Lajnah Daimah (semacam MUI di Saudi) mengeluarkan fatwa ketika ditanya apakah boleh shalat di masjid yang dibangun dari harta orang kafir? Dalam fatwa dijelaskan:
لا بأس في الصلاة في المسجد المذكور
“Tidak mengapa shalat di masjid tersebut (yang dibangun dari harta orang kafir)“2.
Adapun maksud ayat bahwa Allah tidak akan menerima dari harta mereka karena kekafiran mereka, maka ini maksudnya adalah dari segi diterimanya ibadah mereka oleh Allah, bukan dari segi halal dan haramnya menerima sumbangan dari mereka.
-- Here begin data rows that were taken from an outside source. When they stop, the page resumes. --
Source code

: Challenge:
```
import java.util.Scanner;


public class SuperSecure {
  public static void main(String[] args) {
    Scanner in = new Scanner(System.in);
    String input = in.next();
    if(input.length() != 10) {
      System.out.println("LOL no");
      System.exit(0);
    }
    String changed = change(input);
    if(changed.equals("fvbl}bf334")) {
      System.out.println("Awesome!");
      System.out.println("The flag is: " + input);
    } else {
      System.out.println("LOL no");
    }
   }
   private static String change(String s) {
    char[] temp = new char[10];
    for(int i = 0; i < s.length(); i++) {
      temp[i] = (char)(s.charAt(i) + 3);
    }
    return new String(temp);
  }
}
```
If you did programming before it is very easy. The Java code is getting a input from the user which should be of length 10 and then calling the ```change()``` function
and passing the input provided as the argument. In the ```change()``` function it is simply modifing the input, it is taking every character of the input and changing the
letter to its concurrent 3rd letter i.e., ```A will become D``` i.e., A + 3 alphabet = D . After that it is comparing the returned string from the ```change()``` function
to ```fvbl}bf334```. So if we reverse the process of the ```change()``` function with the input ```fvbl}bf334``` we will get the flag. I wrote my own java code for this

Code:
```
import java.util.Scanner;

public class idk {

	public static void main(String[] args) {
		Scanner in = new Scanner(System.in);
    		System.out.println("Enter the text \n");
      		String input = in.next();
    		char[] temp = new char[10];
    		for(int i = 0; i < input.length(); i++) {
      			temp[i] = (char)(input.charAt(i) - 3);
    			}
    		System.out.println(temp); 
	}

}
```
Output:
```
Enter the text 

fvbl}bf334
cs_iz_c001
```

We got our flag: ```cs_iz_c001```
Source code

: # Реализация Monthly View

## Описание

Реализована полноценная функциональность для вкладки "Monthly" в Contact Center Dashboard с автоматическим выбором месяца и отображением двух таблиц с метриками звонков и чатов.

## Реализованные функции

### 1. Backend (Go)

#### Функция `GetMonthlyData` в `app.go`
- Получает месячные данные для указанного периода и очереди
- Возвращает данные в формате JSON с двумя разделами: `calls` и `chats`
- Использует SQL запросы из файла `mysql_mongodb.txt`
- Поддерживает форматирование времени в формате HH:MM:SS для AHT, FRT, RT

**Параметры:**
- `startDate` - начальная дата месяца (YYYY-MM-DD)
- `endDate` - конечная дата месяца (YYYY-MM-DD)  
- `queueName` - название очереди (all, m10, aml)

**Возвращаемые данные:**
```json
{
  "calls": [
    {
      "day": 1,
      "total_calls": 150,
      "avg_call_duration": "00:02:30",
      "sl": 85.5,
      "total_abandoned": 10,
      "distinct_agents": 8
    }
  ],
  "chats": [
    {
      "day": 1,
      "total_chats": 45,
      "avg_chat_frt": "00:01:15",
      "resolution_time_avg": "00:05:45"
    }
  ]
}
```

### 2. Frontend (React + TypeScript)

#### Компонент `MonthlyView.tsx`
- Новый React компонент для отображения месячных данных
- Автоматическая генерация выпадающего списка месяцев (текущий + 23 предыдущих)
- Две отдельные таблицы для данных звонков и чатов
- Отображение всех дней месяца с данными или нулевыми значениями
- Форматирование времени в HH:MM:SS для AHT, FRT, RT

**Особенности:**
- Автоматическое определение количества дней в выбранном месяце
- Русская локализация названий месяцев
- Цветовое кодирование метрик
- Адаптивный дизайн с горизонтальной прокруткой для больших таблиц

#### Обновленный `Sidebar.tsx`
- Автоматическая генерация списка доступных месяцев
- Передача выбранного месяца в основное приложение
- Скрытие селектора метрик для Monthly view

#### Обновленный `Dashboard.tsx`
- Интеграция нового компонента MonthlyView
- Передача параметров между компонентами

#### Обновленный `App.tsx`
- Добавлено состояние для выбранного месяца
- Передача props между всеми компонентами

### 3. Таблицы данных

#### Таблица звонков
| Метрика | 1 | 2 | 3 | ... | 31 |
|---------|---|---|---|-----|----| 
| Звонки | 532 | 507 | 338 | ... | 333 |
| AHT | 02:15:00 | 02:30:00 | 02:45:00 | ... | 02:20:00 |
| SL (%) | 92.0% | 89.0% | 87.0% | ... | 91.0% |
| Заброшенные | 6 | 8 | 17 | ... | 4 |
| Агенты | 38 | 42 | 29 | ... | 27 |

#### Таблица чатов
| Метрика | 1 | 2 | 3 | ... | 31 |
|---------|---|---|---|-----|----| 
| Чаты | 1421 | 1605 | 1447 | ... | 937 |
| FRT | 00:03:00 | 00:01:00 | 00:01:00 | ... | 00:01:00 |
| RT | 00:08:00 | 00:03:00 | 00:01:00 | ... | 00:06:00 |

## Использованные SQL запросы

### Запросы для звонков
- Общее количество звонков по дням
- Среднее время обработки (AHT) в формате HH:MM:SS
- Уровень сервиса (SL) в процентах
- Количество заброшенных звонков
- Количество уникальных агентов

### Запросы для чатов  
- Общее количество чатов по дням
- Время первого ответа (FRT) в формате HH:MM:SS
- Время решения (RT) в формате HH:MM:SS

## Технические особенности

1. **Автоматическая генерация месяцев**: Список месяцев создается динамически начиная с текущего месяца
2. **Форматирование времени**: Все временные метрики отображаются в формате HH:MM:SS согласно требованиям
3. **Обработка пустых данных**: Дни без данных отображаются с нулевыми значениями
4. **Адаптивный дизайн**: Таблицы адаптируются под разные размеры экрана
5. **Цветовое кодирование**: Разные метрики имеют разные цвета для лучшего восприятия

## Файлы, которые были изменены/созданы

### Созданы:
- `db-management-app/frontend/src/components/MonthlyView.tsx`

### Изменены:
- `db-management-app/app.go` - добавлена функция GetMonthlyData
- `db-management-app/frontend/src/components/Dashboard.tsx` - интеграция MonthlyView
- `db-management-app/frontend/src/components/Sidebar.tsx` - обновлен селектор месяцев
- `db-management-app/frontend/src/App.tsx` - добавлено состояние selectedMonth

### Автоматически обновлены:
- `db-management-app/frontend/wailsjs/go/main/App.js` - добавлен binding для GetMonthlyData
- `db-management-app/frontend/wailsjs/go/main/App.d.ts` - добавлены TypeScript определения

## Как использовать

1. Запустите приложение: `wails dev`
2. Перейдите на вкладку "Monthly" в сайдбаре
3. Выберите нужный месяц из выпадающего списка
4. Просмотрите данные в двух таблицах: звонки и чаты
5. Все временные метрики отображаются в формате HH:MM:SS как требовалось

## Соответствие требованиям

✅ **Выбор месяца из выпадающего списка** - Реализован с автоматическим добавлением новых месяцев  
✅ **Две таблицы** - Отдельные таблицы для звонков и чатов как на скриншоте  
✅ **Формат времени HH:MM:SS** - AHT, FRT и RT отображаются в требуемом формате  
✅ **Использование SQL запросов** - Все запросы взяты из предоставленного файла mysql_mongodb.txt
Ayat tersebut sebagai berikut:
وَمَا مَنَعَهُمْ أَنْ تُقْبَلَ مِنْهُمْ
نَفَقَاتُهُمْ إِلَّا أَنَّهُمْ كَفَرُوا بِاللَّهِ وَبِرَسُولِهِ وَلَا
يَأْتُونَ الصَّلَاةَ إِلَّا وَهُمْ كُسَالَىٰ وَلَا يُنْفِقُونَ إِلَّا
وَهُمْ كَارِهُونَ
“Dan tidak ada yang menghalangi untuk diterima dari mereka nafkah-nafkahnya melainkan karena mereka kafir kepada Allâh dan Rasul-Nya dan mereka tidak mengerjakan shalat, melainkan dengan malas dan tidak (pula) menafkahkan (harta) mereka, melainkan dengan rasa enggan” (At-Taubah:54).
Sekali lagi perlu diperhatikan bahwa boleh menerima dengan syarat:
Pertama: Tidak menimbulkan bahaya bagi kaum muslimin karena menerima hadiah tersebut, semisal sumbangan tersebut ada syaratnya yang merugikan kaum muslimin atau alat politik untuk membuat makar terhadap Islam
Dalam Fatwa Lajnah Daimah dijelaskan,
يجوز للمسلمين أن يمكنوا غير المسلمين من
الإنفاق على المشاريع الإسلامية؛ كالمساجد والمدارس إذا كان لا يترتب على
ذلك ضرر على المسلمين أكثر من المنفعة
“Boleh bagi kaum muslimin menerima infak dari non-muslim untuk kegiatan Islam semisal membangun masjid dan sekolah/pesantren, jika tidak ada bahaya yang ditimbulkan bagi kaum muslimin dan banyak manfaatnya”3.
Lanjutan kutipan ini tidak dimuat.